• **Dataset entries**
++++

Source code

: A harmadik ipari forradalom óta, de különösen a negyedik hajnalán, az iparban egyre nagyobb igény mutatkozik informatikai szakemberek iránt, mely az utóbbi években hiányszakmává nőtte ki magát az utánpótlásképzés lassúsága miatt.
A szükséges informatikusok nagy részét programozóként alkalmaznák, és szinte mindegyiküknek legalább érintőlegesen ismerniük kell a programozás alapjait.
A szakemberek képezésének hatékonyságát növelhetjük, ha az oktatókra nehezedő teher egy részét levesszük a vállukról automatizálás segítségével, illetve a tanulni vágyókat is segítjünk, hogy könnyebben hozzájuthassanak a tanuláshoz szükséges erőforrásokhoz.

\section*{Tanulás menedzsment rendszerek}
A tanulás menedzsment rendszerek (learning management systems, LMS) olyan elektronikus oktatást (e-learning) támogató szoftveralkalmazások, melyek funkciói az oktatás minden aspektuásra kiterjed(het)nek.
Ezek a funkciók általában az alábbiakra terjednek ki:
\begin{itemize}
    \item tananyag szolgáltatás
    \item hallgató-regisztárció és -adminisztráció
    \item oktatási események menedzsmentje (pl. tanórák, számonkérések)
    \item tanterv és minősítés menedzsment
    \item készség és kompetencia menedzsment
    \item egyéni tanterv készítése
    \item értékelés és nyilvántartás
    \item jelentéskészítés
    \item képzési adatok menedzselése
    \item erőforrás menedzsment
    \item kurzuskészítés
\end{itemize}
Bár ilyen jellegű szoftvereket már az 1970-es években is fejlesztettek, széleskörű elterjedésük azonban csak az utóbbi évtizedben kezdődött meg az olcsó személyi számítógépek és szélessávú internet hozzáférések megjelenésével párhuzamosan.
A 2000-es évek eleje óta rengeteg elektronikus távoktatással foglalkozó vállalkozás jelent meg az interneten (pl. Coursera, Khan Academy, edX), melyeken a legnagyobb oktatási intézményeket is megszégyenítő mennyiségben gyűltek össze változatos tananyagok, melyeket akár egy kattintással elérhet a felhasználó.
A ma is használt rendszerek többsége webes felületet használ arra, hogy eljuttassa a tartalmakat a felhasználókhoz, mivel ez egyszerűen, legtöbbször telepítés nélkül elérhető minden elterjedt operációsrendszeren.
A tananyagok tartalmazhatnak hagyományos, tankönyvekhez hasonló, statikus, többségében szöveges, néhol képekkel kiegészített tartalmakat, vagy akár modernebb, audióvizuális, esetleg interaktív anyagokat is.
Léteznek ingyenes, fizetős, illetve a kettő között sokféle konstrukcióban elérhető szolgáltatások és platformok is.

++++

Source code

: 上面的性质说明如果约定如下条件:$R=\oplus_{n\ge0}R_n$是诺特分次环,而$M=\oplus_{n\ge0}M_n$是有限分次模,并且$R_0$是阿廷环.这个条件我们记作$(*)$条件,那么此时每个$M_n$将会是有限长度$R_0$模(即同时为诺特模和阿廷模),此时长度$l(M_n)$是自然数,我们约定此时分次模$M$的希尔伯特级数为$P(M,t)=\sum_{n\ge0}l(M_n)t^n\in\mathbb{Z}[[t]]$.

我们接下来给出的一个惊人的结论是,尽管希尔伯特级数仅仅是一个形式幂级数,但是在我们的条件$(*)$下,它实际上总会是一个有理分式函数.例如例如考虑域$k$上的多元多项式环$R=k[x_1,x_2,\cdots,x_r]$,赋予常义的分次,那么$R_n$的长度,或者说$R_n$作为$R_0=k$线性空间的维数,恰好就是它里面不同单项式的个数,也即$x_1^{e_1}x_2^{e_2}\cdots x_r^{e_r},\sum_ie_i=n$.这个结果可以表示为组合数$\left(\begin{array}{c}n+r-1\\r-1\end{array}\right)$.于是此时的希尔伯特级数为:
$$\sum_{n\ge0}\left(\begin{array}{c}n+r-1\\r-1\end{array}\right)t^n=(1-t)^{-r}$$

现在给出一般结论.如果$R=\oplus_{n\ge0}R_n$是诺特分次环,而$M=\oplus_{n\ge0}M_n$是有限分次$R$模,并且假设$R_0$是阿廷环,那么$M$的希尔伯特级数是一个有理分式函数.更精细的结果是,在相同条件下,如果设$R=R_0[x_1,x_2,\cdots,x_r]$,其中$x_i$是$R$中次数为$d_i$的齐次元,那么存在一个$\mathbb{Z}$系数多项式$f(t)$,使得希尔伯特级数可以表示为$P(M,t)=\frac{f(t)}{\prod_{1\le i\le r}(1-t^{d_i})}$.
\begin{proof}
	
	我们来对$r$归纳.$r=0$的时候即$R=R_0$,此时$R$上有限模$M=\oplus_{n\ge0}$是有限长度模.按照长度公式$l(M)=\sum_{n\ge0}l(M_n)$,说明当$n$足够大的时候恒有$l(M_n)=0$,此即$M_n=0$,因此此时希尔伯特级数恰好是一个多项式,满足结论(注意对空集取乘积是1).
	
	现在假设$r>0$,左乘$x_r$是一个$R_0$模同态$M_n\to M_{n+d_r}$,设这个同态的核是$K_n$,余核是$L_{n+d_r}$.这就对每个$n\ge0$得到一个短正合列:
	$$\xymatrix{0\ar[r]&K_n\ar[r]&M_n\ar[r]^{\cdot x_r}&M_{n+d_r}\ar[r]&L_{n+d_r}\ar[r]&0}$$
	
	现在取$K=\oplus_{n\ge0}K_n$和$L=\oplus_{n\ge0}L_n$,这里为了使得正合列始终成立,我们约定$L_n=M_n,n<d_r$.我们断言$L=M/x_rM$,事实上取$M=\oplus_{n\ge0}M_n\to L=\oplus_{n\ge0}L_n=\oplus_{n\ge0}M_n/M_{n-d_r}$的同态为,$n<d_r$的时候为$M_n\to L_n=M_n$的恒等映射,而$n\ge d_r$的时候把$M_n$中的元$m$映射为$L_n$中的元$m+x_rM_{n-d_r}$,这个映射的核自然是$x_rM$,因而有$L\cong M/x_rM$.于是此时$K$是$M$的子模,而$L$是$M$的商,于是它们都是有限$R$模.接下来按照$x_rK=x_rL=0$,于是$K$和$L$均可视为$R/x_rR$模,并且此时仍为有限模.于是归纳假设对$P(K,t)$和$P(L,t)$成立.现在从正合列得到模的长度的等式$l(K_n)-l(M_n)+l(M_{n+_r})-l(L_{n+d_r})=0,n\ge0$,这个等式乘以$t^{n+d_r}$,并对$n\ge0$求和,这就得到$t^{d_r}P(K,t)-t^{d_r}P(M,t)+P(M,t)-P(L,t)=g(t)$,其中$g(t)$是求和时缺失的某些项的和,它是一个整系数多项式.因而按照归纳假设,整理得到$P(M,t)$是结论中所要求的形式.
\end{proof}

++++

Copy whichever lines of the records above contain the word "elektronikus".

A tanulás menedzsment rendszerek (learning management systems, LMS) olyan elektronikus oktatást (e-learning) támogató szoftveralkalmazások, melyek funkciói az oktatás minden aspektuásra kiterjed(het)nek.
A 2000-es évek eleje óta rengeteg elektronikus távoktatással foglalkozó vállalkozás jelent meg az interneten (pl. Coursera, Khan Academy, edX), melyeken a legnagyobb oktatási intézményeket is megszégyenítő mennyiségben gyűltek össze változatos tananyagok, melyeket akár egy kattintással elérhet a felhasználó.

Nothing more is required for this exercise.